### EXERCISE AIM
Copy each line that includes the string "openapiclient" from the material into your answer.

### EXTRACTED RECORDS

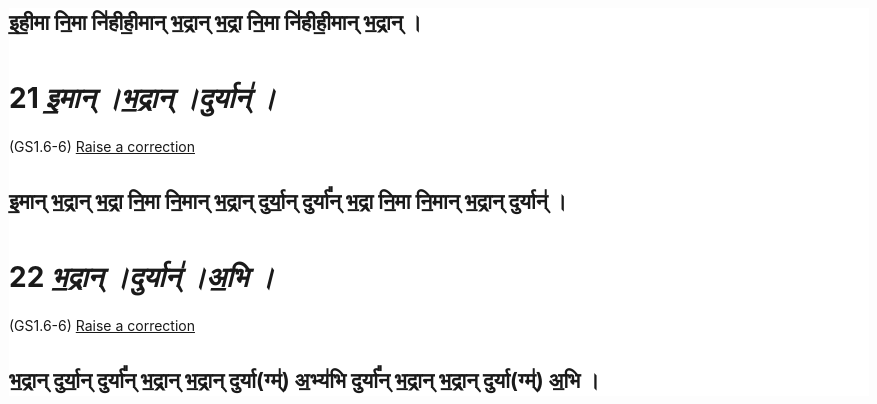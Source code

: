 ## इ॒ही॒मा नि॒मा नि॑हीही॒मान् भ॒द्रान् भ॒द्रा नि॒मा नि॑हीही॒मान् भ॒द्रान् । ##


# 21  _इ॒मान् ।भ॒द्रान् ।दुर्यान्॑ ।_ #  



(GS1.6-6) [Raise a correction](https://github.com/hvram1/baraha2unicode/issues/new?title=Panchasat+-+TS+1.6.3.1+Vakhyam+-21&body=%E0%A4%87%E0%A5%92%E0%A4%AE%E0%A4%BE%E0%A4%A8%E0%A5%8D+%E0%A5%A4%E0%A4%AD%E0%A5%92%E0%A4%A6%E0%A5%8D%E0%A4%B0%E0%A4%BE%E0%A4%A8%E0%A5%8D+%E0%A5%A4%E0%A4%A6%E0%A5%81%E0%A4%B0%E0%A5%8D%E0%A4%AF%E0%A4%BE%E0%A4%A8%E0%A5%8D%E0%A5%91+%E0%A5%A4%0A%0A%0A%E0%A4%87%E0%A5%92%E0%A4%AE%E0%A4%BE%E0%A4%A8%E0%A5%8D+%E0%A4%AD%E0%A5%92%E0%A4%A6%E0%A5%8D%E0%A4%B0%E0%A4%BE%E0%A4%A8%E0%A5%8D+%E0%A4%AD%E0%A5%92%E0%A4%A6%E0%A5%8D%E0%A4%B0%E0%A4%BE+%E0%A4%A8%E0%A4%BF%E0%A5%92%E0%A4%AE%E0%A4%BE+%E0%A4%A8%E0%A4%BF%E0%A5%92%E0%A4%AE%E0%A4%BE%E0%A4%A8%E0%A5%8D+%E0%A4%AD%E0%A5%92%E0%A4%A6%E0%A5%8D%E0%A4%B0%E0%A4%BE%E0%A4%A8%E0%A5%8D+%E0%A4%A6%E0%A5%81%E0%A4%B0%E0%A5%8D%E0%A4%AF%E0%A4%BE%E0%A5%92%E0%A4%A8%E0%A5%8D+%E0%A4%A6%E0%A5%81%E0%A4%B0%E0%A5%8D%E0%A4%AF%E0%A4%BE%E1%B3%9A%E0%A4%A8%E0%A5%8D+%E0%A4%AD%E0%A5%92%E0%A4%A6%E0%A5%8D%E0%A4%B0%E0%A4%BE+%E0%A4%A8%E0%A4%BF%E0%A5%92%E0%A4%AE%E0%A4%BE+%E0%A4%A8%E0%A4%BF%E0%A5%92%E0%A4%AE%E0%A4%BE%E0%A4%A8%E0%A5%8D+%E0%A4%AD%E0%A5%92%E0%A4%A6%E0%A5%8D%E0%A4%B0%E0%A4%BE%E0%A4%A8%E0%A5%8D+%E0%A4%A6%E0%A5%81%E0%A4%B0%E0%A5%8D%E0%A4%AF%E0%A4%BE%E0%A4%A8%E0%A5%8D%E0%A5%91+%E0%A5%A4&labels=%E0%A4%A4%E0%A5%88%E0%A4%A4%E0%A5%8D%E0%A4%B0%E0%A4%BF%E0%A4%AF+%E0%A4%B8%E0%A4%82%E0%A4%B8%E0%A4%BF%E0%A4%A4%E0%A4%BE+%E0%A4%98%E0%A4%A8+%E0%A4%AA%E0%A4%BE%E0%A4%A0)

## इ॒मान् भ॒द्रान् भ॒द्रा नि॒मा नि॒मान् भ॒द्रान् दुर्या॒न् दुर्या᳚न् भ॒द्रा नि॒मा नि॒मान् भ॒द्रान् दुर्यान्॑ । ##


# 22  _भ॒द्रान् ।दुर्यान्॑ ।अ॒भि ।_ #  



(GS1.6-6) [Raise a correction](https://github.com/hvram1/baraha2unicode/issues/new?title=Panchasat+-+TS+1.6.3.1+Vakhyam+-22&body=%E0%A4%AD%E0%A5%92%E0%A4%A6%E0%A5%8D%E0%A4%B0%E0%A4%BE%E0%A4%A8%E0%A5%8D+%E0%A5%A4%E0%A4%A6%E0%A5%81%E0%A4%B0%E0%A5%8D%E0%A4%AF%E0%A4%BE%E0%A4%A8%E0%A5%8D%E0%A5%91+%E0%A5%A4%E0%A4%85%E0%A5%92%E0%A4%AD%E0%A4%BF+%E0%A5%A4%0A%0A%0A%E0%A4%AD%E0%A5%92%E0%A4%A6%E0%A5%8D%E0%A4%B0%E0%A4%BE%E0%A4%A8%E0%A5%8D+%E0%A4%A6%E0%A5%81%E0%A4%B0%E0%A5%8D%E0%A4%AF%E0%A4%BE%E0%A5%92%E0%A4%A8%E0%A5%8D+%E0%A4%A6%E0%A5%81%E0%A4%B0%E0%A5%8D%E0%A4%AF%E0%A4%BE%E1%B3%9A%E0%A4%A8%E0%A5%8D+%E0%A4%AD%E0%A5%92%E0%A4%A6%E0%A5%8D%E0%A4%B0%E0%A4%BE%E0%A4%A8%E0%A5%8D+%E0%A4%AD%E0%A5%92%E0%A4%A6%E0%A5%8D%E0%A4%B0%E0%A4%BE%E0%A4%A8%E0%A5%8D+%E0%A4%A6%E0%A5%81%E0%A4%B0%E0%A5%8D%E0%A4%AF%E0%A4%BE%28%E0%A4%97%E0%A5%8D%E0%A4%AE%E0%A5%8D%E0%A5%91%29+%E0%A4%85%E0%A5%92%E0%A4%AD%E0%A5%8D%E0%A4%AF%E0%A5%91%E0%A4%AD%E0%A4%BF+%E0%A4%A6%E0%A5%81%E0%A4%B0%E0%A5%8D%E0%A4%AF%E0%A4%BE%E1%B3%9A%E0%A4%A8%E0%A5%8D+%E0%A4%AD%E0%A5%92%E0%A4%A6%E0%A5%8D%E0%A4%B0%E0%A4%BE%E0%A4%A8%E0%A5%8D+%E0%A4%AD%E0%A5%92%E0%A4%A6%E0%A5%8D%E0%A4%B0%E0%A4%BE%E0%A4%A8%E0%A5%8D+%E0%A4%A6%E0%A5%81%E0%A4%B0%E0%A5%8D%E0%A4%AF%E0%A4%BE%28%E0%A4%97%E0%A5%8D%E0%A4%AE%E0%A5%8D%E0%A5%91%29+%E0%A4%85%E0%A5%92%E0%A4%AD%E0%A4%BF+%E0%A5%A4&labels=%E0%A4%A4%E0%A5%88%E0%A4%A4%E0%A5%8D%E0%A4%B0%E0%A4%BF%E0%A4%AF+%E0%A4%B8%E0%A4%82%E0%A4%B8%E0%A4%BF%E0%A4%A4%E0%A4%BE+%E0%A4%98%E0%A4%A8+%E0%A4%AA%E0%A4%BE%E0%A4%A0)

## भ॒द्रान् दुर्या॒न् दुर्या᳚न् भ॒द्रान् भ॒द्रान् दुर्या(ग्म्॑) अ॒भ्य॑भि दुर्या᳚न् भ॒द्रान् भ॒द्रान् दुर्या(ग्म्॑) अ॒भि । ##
---
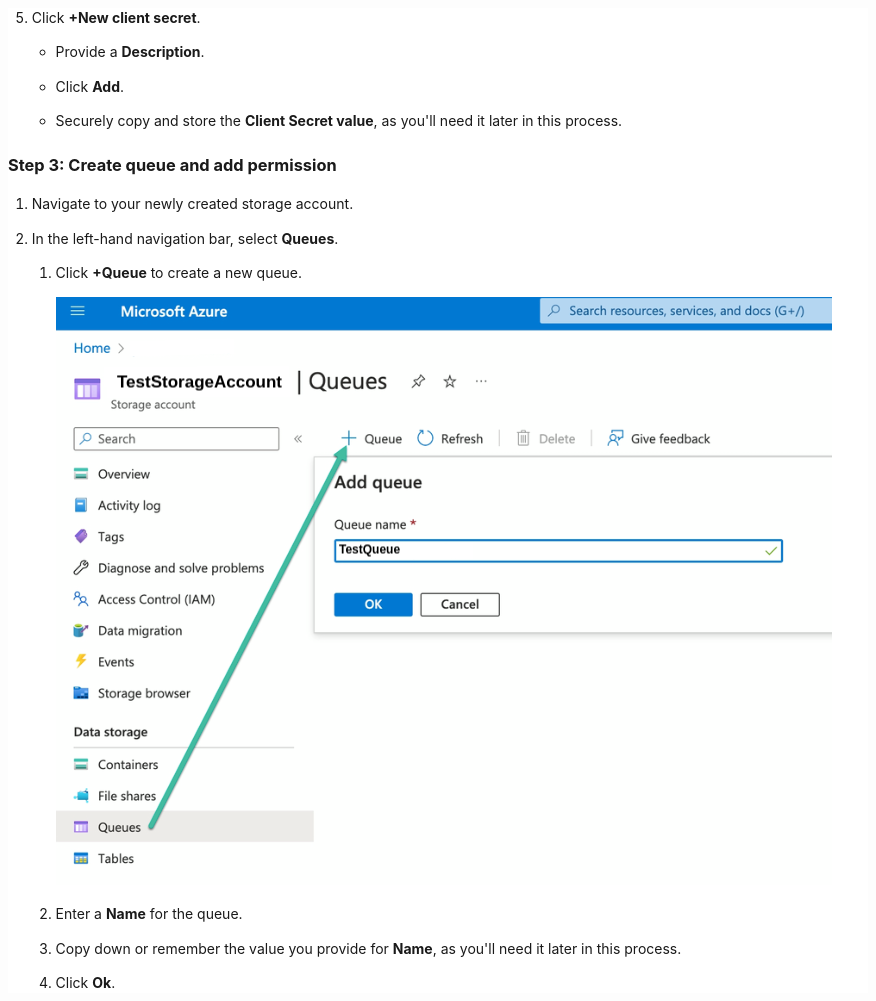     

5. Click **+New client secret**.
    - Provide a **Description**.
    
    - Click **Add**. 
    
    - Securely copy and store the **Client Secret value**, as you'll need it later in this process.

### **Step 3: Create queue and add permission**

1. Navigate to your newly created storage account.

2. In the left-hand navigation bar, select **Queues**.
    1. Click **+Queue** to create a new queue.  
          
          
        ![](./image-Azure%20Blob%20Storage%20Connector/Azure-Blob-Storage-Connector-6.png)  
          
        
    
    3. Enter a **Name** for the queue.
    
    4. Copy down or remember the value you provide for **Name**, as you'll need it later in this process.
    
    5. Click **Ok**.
---
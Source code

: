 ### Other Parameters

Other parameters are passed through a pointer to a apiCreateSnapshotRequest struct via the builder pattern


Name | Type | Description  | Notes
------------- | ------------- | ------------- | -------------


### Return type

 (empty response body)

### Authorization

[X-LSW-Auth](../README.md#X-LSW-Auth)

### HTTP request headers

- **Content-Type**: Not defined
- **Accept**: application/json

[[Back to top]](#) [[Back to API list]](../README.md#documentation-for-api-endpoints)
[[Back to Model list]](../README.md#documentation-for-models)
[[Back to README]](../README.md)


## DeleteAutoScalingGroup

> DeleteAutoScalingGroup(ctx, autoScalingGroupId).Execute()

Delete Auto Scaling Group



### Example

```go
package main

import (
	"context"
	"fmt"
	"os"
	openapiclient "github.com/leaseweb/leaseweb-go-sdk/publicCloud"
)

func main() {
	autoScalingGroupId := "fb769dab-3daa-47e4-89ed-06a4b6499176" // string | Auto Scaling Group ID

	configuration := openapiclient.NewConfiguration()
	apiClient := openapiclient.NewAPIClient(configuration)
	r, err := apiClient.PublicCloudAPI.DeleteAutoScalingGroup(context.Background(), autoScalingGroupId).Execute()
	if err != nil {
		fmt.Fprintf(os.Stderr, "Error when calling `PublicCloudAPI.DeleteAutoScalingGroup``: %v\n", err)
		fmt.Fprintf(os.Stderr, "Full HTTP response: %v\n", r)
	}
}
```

### YOUR RESPONSE
	openapiclient "github.com/leaseweb/leaseweb-go-sdk/publicCloud"
	configuration := openapiclient.NewConfiguration()
	apiClient := openapiclient.NewAPIClient(configuration)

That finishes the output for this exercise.